Summer queues ahead

Britain warns on Copenhagen Airport queues, EU entry checks add pressure, Denmark’s main hub faces longer summer waits

Nordic Observer · May 29, 2026 at 03:30
  • The UK government has updated travel advice to warn of long queues at Copenhagen Airport.
  • The new EU Entry/Exit System will require extra border checks for travellers from outside the EU and Schengen area.
  • Copenhagen Police say longer waiting times will continue under the new regime.
  • The pressure falls on Denmark’s main hub, where border staffing and passenger flow now matter directly to the airport’s standing as a Nordic transfer point.

Britain has begun warning travellers about long queues at Copenhagen Airport, a problem Danish authorities say will not disappear when summer traffic eases. In a report by DR Nyheder, the Danish Broadcasting Corporation reports that Copenhagen Police expect longer waiting times to continue when the EU’s new passport control system takes effect.

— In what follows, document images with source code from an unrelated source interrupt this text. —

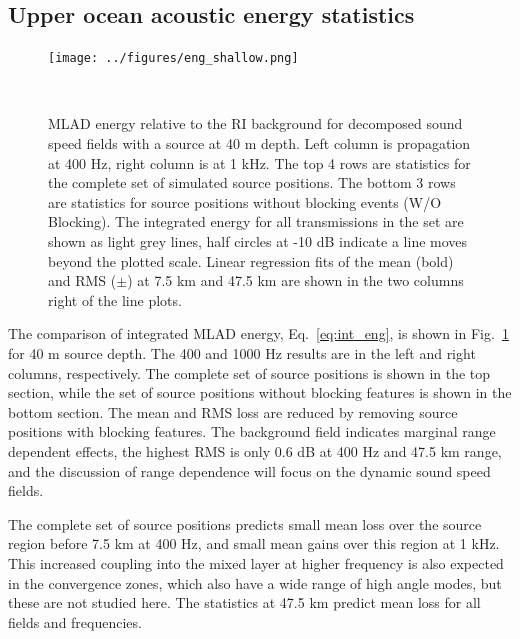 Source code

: \documentclass[preprint,NumberedRefs]{JASA}
\begin{document}
\subsection{Upper ocean acoustic energy statistics}\label{ssec:energy}
\begin{figure}
\texttt{[image: ../figures/eng\_shallow.png]}
    \caption{MLAD energy relative to the RI background for decomposed sound speed fields with a source at 40 m depth. Left column is propagation at 400 Hz, right column is at 1 kHz. The top 4 rows are statistics for the complete set of simulated source positions. The bottom 3 rows are statistics for source positions without blocking events (W/O Blocking). The integrated energy for all transmissions in the set are shown as light grey lines, half circles at -10 dB indicate a line moves beyond the plotted scale. Linear regression fits of the mean (bold) and RMS ($\pm$) at 7.5 km and 47.5 km are shown in the two columns right of the line plots.}
    \label{fig:shal_eng}
\end{figure}

The comparison of integrated MLAD energy, Eq.~\eqref{eq:int_eng}, is shown in Fig.~\ref{fig:shal_eng} for 40 m source depth. The 400 and 1000 Hz results are in the left and right columns, respectively. The complete set of source positions is shown in the top section, while the set of source positions without blocking features is shown in the bottom section. The mean and RMS loss are reduced by removing source positions with blocking features. The background field indicates marginal range dependent effects, the highest RMS is only 0.6 dB at 400 Hz and 47.5 km range, and the discussion of range dependence will focus on the dynamic sound speed fields.

The complete set of source positions predicts small mean loss over the source region before 7.5 km at 400 Hz, and small mean gains over this region at 1 kHz. This increased coupling into the mixed layer at higher frequency is also expected in the convergence zones, which also have a wide range of high angle modes, but these are not studied here. The statistics at 47.5 km predict mean loss for all fields and frequencies.
\end{document}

The immediate change is procedural but expensive in minutes. Under the EU’s Entry/Exit System, non-EU travellers will no longer be waved through on the basis of a passport stamp alone. Border authorities will register entries and exits digitally and collect biometric data, including fingerprints and a facial image, when passengers use the system for the first time. Each traveller from outside the EU and Schengen area therefore becomes a longer transaction at the booth, and at an airport built around dense waves of departures and arrivals, a few extra minutes per person quickly becomes a queue.

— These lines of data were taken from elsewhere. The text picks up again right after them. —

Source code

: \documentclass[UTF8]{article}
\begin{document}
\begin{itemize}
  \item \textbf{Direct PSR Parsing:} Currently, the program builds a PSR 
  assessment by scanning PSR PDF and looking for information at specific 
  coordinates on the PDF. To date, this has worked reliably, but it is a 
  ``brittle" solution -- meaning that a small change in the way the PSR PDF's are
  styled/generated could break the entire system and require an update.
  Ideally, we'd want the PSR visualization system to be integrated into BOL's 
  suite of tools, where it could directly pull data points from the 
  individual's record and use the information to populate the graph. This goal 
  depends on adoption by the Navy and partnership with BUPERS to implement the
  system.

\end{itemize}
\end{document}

That matters more in Copenhagen than at a smaller airport because Kastrup is Denmark’s main international gateway and one of the Nordic region’s central transfer hubs. Delays at passport control do not stop with the passenger standing in line. They spill into missed connections, tighter turnaround times for airlines, more pressure on terminal staff and a weaker selling point for an airport that competes with Stockholm, Oslo and Helsinki for transfer traffic. Britain’s warning makes the reputational cost visible: a foreign government is now telling its citizens to budget for the bottleneck.

According to DR, Copenhagen Police say the longer waits are expected to persist under the new EU regime. That suggests the issue is not a temporary surge but a permanent increase in the amount of labour required per passenger. More border officers can ease peaks, but the new system also requires equipment, training and physical space for checks that take longer than a stamp and a glance. If traffic rises faster than staffing and processing capacity, the queue becomes part of the airport’s normal operation rather than an exception.

Danish authorities have not offered passengers much comfort beyond the fact that the rules are coming from Brussels and will apply across the bloc. That is true as far as it goes, but the burden will still be distributed unevenly. Airports with heavy intercontinental traffic and large numbers of non-EU passengers will feel it first, and in Denmark that means Copenhagen. The terminal screens may still promise departure on time; the line in front of passport control is where the new system will be measured.